**Work request:** For this listing, the lines between the one holding "both are marginal." and the one holding "control dilutes rare-group", inclusive, must be set down exactly.

**Provided data:**
»»

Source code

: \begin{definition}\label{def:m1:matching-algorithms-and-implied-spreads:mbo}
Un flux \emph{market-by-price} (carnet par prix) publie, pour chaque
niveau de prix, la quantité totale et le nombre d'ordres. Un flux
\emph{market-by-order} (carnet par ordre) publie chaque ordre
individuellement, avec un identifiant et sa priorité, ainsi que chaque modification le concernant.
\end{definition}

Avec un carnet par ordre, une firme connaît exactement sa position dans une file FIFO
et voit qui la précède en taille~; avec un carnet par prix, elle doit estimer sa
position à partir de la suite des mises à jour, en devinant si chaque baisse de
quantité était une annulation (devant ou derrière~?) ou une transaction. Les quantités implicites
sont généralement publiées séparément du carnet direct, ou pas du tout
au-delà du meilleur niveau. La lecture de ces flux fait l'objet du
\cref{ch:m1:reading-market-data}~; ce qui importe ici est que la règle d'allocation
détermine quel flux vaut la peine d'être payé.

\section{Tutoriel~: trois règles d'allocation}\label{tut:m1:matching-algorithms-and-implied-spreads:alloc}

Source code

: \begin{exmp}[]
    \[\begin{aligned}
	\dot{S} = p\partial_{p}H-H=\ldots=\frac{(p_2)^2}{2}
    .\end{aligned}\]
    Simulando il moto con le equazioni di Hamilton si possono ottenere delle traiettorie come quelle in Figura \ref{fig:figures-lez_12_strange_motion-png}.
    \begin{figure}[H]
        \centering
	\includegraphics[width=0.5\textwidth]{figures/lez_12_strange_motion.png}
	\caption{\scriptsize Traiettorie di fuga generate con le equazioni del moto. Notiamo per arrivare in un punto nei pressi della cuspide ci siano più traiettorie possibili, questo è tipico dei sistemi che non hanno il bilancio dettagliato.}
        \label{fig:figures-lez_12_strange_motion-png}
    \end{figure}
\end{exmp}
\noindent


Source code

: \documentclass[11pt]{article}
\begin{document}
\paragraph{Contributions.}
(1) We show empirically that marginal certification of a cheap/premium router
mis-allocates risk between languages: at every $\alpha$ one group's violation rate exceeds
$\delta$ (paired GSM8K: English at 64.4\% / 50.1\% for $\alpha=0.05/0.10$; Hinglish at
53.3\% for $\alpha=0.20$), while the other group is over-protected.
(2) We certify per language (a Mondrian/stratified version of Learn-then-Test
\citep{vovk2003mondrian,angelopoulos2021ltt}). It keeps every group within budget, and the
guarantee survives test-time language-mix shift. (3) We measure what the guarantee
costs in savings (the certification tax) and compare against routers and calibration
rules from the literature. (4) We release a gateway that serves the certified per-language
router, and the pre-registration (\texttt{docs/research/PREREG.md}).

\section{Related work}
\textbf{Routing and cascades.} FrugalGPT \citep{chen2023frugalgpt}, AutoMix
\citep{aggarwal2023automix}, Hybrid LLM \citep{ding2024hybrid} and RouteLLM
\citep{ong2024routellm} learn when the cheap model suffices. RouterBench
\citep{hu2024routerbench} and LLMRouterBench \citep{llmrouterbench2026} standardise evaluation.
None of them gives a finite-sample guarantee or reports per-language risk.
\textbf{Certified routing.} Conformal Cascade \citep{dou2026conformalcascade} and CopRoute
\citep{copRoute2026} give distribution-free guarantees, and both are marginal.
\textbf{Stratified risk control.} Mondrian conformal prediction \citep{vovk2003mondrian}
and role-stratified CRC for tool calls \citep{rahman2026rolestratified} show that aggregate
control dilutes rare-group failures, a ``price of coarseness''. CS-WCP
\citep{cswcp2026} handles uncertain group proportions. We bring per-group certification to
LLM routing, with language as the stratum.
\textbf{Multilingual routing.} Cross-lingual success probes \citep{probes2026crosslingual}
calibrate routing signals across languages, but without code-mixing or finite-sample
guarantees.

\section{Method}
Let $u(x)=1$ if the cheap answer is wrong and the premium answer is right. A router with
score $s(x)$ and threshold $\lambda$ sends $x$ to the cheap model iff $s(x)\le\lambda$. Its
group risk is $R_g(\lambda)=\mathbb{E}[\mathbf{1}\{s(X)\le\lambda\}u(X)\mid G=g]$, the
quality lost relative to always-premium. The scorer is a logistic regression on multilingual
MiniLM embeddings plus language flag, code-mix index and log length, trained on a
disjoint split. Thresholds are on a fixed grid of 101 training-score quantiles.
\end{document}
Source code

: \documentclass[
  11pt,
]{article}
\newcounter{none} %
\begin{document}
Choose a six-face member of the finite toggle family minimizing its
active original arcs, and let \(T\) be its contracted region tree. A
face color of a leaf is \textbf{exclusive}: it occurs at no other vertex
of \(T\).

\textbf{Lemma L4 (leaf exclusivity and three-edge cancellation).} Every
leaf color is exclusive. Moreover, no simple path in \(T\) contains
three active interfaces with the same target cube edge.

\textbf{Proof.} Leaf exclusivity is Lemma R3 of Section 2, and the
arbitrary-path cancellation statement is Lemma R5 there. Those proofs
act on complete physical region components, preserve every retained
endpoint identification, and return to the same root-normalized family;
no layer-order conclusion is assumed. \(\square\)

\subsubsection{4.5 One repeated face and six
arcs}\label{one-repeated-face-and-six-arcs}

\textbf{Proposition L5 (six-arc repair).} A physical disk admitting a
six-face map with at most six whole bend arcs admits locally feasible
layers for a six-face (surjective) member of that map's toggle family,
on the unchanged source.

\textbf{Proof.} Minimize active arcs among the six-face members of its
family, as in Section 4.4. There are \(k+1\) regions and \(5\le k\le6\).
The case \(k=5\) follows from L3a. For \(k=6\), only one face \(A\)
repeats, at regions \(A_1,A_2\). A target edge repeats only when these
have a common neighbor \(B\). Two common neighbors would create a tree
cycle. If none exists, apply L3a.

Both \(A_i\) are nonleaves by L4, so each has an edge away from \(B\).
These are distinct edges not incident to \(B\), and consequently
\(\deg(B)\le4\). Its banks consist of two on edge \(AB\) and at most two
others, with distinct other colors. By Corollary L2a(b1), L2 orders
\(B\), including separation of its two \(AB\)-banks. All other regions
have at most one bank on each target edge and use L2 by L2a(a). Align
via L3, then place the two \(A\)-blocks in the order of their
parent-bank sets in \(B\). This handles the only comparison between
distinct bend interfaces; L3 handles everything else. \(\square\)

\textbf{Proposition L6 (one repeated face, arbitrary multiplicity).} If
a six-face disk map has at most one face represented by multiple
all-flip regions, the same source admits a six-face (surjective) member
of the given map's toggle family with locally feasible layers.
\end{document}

««

**Result below:**
\citep{copRoute2026} give distribution-free guarantees, and both are marginal.
\textbf{Stratified risk control.} Mondrian conformal prediction \citep{vovk2003mondrian}
and role-stratified CRC for tool calls \citep{rahman2026rolestratified} show that aggregate
control dilutes rare-group failures, a ``price of coarseness''. CS-WCP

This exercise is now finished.